What you should do: Reproduce the records below exactly, but only between the lines holding "- 👯 I’m looking to collaborate on ..." and "The bash script", inclusive.

(Stored data entries)
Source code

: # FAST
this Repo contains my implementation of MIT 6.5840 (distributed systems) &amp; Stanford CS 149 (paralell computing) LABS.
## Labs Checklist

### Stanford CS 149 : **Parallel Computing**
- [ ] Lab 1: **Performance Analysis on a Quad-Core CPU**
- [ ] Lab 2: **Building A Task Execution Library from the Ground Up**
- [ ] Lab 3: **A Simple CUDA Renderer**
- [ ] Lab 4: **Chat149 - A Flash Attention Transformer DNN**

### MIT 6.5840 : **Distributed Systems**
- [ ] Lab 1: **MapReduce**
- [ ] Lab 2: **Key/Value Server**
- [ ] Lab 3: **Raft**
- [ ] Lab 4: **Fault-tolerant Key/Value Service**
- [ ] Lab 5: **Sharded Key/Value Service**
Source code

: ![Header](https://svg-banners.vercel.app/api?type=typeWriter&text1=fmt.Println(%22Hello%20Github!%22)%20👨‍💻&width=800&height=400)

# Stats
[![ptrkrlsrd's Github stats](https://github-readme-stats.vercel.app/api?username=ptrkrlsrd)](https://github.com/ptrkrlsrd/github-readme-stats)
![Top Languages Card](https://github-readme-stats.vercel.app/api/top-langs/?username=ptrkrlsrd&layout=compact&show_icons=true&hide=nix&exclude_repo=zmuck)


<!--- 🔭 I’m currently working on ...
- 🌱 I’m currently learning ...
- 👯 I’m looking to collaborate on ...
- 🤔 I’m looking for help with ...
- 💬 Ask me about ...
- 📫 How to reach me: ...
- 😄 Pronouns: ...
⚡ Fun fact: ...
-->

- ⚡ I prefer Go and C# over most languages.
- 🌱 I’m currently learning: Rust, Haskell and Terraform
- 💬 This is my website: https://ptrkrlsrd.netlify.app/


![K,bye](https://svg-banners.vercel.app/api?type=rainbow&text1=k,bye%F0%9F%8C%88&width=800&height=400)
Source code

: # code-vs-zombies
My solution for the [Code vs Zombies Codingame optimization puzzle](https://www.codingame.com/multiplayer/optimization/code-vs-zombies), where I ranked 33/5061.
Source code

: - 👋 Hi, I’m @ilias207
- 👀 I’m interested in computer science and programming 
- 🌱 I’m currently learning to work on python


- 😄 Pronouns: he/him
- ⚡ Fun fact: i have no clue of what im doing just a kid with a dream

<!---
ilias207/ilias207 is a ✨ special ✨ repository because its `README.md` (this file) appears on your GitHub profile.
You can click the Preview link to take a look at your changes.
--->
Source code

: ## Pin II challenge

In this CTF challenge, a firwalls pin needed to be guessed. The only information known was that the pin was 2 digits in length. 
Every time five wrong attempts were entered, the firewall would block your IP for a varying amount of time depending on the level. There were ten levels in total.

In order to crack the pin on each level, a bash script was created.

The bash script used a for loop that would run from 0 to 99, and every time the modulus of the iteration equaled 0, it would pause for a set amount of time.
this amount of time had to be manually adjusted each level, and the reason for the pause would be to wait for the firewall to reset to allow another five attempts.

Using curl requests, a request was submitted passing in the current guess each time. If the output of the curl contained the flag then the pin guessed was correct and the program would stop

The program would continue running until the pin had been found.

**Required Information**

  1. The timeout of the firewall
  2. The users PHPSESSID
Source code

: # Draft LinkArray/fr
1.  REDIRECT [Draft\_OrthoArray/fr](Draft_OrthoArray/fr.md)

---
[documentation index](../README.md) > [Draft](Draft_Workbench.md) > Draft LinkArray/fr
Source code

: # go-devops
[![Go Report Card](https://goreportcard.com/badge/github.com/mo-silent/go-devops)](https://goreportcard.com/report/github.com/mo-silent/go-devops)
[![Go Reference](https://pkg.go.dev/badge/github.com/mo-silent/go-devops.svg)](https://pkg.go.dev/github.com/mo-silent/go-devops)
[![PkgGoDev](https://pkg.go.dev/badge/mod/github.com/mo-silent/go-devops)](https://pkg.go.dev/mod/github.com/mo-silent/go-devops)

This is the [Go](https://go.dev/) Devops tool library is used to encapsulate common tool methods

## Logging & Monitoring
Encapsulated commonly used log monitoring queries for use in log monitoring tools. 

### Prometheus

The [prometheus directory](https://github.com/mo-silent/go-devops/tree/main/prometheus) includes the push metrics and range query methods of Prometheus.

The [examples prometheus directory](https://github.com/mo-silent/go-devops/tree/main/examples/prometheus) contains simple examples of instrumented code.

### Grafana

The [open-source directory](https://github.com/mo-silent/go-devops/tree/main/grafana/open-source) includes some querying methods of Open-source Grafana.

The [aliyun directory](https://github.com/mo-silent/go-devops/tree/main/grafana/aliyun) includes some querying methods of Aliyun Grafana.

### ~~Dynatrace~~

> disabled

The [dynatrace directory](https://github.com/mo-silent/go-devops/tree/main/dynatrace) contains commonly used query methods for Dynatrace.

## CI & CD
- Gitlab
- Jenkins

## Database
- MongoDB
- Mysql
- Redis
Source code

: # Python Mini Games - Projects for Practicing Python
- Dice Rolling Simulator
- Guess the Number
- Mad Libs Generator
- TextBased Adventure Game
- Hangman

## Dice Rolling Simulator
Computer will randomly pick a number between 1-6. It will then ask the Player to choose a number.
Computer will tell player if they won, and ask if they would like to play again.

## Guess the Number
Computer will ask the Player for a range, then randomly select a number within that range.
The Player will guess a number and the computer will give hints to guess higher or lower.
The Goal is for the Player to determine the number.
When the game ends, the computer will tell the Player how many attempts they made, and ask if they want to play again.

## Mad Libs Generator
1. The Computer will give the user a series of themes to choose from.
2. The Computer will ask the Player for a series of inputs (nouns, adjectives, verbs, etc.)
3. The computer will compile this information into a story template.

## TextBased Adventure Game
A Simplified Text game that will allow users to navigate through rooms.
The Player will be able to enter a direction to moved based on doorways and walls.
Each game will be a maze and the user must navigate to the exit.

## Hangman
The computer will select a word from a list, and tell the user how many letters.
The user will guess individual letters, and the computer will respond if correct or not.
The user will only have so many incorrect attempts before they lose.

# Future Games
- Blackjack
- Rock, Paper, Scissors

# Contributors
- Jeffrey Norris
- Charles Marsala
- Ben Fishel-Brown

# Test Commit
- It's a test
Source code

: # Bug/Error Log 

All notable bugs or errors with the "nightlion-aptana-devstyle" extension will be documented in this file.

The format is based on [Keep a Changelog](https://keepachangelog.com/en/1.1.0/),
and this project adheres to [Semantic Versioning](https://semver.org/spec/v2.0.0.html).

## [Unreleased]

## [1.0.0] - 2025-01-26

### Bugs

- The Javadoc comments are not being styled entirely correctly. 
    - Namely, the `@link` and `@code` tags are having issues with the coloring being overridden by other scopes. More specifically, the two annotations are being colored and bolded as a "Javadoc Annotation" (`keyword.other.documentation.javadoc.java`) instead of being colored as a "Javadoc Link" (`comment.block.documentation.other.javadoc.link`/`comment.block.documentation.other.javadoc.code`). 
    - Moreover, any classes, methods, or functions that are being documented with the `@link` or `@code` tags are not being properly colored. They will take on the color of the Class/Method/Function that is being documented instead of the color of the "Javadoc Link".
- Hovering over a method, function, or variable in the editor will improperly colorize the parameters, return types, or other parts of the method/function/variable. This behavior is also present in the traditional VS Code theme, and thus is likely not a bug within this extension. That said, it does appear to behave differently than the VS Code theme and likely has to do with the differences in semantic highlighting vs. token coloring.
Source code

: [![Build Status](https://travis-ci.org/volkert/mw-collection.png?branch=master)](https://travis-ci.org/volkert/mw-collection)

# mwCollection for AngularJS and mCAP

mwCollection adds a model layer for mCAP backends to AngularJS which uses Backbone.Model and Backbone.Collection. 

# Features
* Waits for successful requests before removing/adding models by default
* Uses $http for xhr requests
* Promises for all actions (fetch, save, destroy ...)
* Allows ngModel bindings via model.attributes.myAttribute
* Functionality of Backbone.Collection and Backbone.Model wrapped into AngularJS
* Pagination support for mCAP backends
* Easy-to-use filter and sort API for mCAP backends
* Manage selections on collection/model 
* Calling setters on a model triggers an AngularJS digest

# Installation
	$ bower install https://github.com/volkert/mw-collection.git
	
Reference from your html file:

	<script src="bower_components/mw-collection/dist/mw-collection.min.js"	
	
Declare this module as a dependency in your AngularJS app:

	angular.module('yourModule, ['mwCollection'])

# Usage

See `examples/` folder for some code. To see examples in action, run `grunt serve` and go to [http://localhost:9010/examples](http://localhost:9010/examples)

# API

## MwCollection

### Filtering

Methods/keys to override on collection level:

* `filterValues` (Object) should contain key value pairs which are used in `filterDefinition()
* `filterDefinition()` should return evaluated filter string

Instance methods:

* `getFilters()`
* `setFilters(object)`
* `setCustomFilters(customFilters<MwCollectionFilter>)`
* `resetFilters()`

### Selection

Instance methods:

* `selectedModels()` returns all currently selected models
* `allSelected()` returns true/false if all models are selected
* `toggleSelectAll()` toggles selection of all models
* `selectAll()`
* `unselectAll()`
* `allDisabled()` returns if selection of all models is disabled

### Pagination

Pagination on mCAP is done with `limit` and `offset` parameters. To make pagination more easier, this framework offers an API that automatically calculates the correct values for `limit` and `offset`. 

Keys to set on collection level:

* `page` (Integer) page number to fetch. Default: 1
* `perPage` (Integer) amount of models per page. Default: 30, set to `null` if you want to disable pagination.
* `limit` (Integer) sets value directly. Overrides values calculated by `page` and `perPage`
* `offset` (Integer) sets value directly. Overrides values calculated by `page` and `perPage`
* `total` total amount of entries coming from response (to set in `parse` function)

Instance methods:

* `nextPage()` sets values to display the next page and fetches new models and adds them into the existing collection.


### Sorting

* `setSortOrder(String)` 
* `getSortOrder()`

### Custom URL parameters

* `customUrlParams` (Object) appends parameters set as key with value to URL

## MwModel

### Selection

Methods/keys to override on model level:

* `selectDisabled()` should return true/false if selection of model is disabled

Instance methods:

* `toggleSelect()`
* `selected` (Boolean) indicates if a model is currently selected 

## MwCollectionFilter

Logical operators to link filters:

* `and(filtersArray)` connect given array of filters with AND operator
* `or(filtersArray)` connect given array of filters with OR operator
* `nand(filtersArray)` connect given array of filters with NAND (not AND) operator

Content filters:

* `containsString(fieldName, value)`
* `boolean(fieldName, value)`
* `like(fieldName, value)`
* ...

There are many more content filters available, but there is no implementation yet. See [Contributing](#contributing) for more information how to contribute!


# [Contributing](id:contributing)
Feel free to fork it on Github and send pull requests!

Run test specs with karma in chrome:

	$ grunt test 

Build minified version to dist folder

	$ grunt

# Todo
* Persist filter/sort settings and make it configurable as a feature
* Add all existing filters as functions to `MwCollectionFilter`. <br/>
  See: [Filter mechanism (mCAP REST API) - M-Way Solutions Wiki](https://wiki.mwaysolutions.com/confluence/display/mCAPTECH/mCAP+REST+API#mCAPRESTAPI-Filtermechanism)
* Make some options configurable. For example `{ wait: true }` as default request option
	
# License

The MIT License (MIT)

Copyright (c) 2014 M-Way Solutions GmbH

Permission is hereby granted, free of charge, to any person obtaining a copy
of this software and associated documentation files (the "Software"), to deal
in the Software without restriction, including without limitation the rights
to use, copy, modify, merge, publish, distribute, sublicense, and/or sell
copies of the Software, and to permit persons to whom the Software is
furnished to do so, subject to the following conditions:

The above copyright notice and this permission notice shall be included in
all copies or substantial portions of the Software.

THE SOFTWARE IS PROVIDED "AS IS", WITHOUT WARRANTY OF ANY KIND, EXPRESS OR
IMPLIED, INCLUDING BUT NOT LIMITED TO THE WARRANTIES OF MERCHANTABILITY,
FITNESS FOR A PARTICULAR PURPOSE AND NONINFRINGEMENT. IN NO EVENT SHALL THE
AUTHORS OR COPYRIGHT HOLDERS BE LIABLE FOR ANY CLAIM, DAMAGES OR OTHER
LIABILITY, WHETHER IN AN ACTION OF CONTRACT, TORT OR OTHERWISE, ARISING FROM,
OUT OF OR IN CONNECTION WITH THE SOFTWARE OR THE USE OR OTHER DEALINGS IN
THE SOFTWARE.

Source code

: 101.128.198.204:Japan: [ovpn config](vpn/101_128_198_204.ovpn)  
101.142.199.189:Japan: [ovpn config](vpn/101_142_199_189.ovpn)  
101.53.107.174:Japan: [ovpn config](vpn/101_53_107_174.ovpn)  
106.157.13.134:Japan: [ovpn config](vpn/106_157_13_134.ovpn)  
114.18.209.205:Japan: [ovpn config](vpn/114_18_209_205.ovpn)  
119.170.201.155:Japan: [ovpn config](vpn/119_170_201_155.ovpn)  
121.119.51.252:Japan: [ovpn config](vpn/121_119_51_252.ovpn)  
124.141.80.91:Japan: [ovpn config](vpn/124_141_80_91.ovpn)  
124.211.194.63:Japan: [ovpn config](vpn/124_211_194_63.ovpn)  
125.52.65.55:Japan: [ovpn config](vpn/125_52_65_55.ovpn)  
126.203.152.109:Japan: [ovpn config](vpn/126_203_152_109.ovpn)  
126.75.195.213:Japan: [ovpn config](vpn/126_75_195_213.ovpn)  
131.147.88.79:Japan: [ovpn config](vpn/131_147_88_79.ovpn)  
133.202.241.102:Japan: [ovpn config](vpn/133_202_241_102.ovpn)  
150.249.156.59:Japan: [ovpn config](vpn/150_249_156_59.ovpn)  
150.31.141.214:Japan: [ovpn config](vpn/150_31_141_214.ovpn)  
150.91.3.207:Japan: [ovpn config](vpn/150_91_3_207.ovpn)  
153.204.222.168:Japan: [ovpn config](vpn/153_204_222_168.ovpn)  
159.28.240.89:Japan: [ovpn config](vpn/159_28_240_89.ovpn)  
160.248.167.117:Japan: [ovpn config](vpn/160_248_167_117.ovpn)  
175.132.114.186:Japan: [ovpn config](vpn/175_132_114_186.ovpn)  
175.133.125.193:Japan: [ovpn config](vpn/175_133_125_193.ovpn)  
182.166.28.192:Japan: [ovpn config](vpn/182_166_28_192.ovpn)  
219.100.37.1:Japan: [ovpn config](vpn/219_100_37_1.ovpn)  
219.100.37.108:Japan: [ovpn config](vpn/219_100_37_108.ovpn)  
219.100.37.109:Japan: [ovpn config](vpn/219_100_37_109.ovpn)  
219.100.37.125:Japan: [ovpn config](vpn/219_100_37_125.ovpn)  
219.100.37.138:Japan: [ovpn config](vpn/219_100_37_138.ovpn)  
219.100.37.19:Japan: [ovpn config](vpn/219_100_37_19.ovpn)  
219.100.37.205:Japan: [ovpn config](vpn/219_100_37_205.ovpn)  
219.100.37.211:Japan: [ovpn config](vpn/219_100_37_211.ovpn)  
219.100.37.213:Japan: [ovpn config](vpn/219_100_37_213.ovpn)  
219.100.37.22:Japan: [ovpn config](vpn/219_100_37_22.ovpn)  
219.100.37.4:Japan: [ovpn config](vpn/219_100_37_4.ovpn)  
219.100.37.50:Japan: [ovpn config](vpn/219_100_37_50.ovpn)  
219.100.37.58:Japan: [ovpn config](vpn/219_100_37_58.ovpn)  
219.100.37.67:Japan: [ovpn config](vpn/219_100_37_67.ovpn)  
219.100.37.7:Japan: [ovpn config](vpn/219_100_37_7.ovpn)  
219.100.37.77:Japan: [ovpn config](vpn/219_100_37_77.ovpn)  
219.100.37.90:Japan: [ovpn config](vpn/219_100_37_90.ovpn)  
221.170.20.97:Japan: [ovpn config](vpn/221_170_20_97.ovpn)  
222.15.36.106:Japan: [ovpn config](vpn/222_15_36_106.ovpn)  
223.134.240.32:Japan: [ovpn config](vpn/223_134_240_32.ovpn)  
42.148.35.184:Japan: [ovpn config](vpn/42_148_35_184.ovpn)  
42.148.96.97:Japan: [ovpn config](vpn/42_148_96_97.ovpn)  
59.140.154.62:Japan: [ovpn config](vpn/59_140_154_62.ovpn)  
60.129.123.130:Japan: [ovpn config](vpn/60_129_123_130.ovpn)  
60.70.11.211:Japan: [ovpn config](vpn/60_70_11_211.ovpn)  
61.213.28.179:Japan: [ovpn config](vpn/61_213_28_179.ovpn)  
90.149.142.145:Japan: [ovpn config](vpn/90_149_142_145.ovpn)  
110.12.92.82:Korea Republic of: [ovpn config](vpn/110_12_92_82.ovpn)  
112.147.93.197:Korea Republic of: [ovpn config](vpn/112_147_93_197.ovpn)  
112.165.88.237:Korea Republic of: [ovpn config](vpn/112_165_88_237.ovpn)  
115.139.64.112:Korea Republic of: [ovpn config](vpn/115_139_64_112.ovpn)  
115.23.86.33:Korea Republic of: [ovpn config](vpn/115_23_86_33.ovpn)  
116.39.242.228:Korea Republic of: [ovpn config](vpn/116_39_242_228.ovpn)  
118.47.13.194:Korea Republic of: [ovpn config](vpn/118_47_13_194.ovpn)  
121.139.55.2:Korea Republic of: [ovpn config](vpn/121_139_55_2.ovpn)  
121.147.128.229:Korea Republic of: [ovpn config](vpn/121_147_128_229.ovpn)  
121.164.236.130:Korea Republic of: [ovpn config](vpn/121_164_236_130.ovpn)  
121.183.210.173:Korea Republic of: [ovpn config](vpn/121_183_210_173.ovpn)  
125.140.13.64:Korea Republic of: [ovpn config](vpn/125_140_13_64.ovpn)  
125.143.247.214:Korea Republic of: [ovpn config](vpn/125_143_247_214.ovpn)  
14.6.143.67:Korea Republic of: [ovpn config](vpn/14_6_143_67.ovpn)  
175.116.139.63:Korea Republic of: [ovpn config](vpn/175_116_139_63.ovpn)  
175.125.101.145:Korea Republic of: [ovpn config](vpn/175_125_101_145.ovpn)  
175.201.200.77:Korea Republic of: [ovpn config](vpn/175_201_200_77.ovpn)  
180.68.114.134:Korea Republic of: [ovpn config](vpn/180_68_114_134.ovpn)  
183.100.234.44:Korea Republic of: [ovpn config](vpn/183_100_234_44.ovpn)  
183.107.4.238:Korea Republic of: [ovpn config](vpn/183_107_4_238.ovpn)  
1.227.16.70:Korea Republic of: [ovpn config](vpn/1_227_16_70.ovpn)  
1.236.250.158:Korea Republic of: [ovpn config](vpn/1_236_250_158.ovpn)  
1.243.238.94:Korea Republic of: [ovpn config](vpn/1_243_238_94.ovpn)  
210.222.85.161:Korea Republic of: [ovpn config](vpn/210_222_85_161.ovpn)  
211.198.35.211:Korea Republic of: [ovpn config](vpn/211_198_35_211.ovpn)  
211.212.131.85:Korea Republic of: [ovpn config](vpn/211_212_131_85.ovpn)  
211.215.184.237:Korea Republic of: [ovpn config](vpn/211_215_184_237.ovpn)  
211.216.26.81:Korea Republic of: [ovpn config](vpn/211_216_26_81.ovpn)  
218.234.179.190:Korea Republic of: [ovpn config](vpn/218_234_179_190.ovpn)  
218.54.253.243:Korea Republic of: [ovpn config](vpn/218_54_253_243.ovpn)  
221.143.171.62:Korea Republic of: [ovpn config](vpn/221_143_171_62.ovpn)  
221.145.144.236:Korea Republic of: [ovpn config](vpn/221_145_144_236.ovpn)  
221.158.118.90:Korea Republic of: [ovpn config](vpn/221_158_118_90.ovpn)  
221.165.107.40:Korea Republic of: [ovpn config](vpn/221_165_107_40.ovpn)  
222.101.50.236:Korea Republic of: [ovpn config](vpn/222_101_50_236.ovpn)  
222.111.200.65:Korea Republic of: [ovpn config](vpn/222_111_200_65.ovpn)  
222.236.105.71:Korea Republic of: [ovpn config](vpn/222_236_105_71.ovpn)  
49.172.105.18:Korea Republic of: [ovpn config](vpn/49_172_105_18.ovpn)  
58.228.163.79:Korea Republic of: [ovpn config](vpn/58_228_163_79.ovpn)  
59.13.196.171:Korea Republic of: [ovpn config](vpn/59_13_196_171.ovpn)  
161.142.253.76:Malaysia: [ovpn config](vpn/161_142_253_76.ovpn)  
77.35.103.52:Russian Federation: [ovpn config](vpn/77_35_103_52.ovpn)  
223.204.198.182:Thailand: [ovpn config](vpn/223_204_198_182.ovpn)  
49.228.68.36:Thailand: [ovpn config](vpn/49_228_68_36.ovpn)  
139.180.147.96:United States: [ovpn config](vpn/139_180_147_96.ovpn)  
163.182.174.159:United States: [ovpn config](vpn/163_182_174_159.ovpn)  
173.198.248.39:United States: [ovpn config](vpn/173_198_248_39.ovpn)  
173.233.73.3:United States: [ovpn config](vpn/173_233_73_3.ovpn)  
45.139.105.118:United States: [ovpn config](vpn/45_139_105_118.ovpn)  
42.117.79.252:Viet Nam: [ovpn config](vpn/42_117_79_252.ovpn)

Solution to this task:
- 👯 I’m looking to collaborate on ...
- 🤔 I’m looking for help with ...
- 💬 Ask me about ...
- 📫 How to reach me: ...
- 😄 Pronouns: ...
⚡ Fun fact: ...
-->

- ⚡ I prefer Go and C# over most languages.
- 🌱 I’m currently learning: Rust, Haskell and Terraform
- 💬 This is my website: https://ptrkrlsrd.netlify.app/


![K,bye](https://svg-banners.vercel.app/api?type=rainbow&text1=k,bye%F0%9F%8C%88&width=800&height=400)
Source code

: # code-vs-zombies
My solution for the [Code vs Zombies Codingame optimization puzzle](https://www.codingame.com/multiplayer/optimization/code-vs-zombies), where I ranked 33/5061.
Source code

: - 👋 Hi, I’m @ilias207
- 👀 I’m interested in computer science and programming 
- 🌱 I’m currently learning to work on python


- 😄 Pronouns: he/him
- ⚡ Fun fact: i have no clue of what im doing just a kid with a dream

<!---
ilias207/ilias207 is a ✨ special ✨ repository because its `README.md` (this file) appears on your GitHub profile.
You can click the Preview link to take a look at your changes.
--->
Source code

: ## Pin II challenge

In this CTF challenge, a firwalls pin needed to be guessed. The only information known was that the pin was 2 digits in length. 
Every time five wrong attempts were entered, the firewall would block your IP for a varying amount of time depending on the level. There were ten levels in total.

In order to crack the pin on each level, a bash script was created.

The bash script used a for loop that would run from 0 to 99, and every time the modulus of the iteration equaled 0, it would pause for a set amount of time.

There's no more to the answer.